We call them positional parameters because the user must supply them in the order that the program is expecting. These don’t need to be mandatory, but if we do provide them, we have to start from the first parameter and go to the last parameter we supply.

Unfortunately for us, some commands allow for overloaded command lines, and the cp command is a good example. It has two forms, the one shown above, and another that copies a list of files to a target directory:

$ cp first.txt second.txt backup

This would copy the two files first.txt and second.txt to similarly-named files in the backup directory. In this case, the second parameter does not have the logical name target_file. Instead, our definition looks like this

usage: cp source_file ... target_directory

where we have two or more source files that we copy into a target directory. If we think about this as a grammar, we might have

cp ::= 'cp' singlefile|multifile
singlefile ::= source_file target_file
multifile ::= sourcelist target_directory
sourcelist ::= source_file source_file+
source_file ::= string
target_file ::= string
target_directory ::= string

Of course, this is awkward for people to read, even if it is precise enough for a program to use. And we still have multiple parameters named source_file. I don’t have a way to label this yet.

Named parameters

Named parameters are referenced by their name, not by their position. For the most part, named parameters can be presented in any order, although there are some command line patterns that have a semi-ordering of parameters. It is typical that named parameters are optional, but it is possible that some named parameters are mandatory.

It is very common for these to be called options, because the first use of named parameters was to add options to commands that contained positional parameters.

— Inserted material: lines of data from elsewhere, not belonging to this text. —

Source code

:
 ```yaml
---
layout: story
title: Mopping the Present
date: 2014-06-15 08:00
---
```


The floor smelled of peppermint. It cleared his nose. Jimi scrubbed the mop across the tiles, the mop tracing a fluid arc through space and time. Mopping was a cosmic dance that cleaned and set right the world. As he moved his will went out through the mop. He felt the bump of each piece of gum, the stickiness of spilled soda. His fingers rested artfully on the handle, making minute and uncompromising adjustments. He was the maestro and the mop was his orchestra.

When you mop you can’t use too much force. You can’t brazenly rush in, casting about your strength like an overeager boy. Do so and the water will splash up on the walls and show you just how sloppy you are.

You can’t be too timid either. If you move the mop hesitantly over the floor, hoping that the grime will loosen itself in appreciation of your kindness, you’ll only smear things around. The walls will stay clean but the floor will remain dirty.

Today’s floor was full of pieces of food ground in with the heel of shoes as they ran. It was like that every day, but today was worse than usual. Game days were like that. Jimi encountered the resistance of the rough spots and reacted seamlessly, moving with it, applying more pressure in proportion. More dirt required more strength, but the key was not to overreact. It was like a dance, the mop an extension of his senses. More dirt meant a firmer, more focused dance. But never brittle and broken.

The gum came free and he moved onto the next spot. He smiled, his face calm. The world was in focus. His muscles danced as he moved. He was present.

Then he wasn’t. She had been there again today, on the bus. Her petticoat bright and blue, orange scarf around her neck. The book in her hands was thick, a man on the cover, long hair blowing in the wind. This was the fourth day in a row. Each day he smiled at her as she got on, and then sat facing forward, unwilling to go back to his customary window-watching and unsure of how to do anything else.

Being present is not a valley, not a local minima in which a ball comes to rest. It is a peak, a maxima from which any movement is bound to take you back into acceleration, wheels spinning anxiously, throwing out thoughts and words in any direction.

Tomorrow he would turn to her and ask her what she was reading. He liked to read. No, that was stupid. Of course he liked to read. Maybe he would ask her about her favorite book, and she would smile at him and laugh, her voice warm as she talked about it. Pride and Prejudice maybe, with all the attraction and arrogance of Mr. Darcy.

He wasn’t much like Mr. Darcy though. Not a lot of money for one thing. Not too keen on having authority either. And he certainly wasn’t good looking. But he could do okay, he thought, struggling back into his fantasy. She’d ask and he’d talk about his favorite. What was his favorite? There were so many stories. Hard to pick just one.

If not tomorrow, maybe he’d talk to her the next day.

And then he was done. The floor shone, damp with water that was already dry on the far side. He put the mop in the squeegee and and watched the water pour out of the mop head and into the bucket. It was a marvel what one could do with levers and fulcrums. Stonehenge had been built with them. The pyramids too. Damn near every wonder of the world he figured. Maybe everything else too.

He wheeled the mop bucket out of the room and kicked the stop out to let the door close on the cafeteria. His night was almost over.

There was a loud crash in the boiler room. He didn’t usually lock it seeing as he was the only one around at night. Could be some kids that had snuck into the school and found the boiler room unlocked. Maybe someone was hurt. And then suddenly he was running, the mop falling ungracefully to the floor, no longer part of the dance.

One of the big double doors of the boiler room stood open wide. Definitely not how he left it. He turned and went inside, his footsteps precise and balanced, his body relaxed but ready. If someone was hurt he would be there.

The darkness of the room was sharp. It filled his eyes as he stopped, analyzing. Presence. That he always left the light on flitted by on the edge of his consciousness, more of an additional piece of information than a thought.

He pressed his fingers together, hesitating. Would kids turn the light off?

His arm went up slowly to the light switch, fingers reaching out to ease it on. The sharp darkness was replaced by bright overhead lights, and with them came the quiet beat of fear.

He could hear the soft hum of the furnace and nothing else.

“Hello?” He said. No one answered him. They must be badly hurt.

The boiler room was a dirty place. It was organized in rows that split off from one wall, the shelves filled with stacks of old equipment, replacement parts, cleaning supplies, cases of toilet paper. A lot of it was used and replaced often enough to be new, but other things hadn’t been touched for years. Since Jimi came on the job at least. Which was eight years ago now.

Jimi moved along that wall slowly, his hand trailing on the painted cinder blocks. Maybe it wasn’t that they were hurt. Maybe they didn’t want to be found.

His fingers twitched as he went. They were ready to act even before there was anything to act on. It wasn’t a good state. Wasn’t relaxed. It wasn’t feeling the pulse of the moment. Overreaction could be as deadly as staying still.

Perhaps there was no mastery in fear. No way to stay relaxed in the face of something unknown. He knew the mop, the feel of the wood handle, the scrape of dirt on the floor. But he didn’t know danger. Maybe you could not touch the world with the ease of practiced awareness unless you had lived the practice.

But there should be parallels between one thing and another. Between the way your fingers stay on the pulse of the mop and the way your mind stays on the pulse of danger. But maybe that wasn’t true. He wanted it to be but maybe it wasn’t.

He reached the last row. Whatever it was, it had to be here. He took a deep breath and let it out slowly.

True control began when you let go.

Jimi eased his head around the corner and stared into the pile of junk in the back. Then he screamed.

Almost universally, named parameters begin with a - character, and in fact we typically refer to the named parameter by eliding the beginning - or -- prefix.

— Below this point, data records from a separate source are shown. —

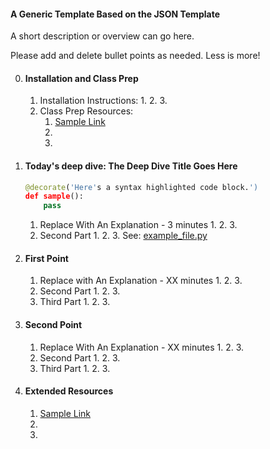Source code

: 

#### A Generic Template Based on the JSON Template

A short description or overview can go here.

Please add and delete bullet points as needed. Less is more!


0. #### Installation and Class Prep
    1. Installation Instructions:
        1. 
        2. 
        3. 
    2. Class Prep Resources:
        1. [Sample Link](www.example.com)
        2. 
        3. 


1. #### Today's deep dive: The Deep Dive Title Goes Here

    ```python
    @decorate('Here's a syntax highlighted code block.')
    def sample():
        pass
    ```

    1. Replace With An Explanation - 3 minutes
        1. 
        2. 
        3. 
    2. Second Part
        1. 
        2. 
        3. See: [example_file.py](example_file.py)


2. #### First Point
    1. Replace with An Explanation - XX minutes
        1. 
        2. 
        3. 
    2. Second Part
        1. 
        2. 
        3. 
    3. Third Part
        1. 
        2. 
        3. 

3. #### Second Point
    1. Replace With An Explanation - XX minutes
        1. 
        2. 
        3. 
    2. Second Part
        1. 
        2. 
        3. 
    3. Third Part
        1. 
        2. 
        3. 


4. #### Extended Resources
    1. [Sample Link](www.example.com)
    2. 
    3.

Named parameters might have no argument, one argument, or multiple arguments. When a named parameter has no arguments, it is typically treated as a boolean, where if present, the boolean is true, and if not present, the boolean is false.

The GNU system introduced a convention for short versus long names. Originally, “options” were single-character names that could be bundled together, e.g the following two lines are equivalent.

tar -x -v -c -f backup.tar
tar -xvcf backup.tar

As command-lines became more complex, single-character options fell into disrepute; most named parameters are multi-character. The GNU extension was to mandate the use of -- as a prefix, to prevent confusion with bundled single-character options.

Named parameters with no arguments

Consider the following:

$ git --version
git version 2.12.2

The git command is complex, but among its many options is --version, which prints the git version. It has no arguments, and in this form, needs no parameters.